21世纪以来,在成分更为复杂的高性能铝合金的研究中经常能够观察到第二相粒子引发再结晶晶粒形核的机制。Jia等[26]研究了Al–Zr–Mn合金均匀化过程对再结晶抗力的影响。研究发现,均匀化过程中初生的含Mn相的长大会导致第二相粒子引发的再结晶形核机制在这些相附近发生,如图3(a)[26]所示。该研究者认为第二相引发的形核机制是使再结晶抗力降低的主要原因。Tsivoulas等[27–28]研究了Mn和Zr联合添加对Al–Cu–Li合金的再结晶抗力的影响。Mn和Zr具有相反的偏析倾向,Zr元素倾向于分布在枝晶的中心区域,形成Al3Zr,而Mn元素倾向于分布在枝晶的边缘,形成Al20Cu2Mn3。因此,Al和Zr的联合添加往往会使第二相析出分布更加均匀,从而提高铝合金再结晶抗力。然而,当Mn的量较大时,就会发现再结晶抗力降低的现象。

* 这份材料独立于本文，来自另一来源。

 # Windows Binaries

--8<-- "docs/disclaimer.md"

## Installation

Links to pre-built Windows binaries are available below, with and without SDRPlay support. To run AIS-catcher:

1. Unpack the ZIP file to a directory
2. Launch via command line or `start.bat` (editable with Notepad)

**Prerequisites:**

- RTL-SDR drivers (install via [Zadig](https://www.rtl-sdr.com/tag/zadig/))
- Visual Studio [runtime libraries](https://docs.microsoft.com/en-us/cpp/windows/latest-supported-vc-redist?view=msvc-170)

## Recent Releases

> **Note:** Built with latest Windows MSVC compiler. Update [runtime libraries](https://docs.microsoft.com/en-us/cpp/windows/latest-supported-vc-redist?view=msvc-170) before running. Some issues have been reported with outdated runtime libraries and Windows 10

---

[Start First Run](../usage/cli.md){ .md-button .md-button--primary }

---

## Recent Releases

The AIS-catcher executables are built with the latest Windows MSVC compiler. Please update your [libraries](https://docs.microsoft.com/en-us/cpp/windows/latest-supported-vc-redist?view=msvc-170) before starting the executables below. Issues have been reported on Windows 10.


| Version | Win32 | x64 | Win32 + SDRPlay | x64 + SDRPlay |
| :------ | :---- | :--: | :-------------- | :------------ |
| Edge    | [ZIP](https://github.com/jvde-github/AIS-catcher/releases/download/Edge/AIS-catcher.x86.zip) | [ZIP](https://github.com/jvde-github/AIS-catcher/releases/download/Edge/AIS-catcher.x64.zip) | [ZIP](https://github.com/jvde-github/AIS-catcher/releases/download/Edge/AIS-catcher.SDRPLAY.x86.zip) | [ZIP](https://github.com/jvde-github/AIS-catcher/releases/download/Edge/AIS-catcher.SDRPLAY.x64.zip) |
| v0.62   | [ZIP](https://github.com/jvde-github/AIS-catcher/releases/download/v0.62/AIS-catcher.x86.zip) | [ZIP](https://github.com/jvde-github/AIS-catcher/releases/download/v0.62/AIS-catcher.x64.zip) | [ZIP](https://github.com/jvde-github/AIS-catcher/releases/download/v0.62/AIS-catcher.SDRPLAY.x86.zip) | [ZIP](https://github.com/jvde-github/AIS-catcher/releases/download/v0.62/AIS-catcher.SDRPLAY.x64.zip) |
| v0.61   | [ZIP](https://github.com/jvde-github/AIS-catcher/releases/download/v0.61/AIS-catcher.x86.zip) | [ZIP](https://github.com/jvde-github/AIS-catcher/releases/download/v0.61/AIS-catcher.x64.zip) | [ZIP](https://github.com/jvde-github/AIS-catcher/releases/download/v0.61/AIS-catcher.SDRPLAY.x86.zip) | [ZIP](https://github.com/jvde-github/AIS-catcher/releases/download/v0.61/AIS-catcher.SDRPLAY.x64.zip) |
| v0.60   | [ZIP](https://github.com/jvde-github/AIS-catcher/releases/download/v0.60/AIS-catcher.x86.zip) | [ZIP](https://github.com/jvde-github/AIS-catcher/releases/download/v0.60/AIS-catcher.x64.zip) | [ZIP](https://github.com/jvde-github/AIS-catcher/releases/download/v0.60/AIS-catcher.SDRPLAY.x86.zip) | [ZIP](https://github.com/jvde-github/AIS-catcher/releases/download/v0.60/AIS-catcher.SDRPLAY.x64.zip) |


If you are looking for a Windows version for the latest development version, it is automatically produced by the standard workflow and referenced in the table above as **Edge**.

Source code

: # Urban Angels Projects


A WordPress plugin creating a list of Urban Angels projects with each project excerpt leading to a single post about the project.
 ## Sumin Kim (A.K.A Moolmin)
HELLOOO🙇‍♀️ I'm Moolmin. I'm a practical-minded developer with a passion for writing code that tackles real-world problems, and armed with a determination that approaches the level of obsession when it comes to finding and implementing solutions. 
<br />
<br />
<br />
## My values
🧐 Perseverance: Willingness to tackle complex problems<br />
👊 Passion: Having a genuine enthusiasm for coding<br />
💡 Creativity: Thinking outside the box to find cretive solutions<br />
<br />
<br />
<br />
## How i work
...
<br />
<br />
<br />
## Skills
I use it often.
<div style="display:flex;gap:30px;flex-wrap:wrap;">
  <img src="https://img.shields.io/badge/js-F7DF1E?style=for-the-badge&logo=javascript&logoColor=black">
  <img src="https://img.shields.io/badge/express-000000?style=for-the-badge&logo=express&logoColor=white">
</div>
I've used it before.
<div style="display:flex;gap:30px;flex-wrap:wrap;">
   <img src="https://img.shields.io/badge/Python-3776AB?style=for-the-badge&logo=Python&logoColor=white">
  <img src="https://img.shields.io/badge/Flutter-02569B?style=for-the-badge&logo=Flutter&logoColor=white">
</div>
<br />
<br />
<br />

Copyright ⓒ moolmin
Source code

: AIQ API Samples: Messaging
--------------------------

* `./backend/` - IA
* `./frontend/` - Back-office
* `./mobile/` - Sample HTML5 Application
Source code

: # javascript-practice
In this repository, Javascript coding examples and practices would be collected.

研究者们认为由于Al20Cu2Mn3相的尺寸较大,这种粗大相引发的再结晶形核现象是再结晶抗力降低的重要原因之一,如图3(b)[28]所示。另外,Yu等[29]认为在添加Ce的Al–Cu–Li–Zr合金中也存在着第二相粒子引发的再结晶形核机制。
图3 铝合金中第二相粒子引发形核的SEM图Fig.3 SEM photos of second-phase particles stimulated nucleation in Al alloys
第二相粒子引发的再结晶晶粒形核过程主要发生在静态再结晶过程中。在动态再结晶过程中,再结晶形核和长大的驱动力较大,再结晶过程主要以应变引发的形核为主。另一方面,由于第二相粒子引发形核的晶粒长大的驱动力小于应变引发形核的晶粒,因此由第二相形核引发的晶核会被其他应变形核晶粒迅速吞噬,使得第二相粒子在动态再结晶形核过程中难以发挥作用。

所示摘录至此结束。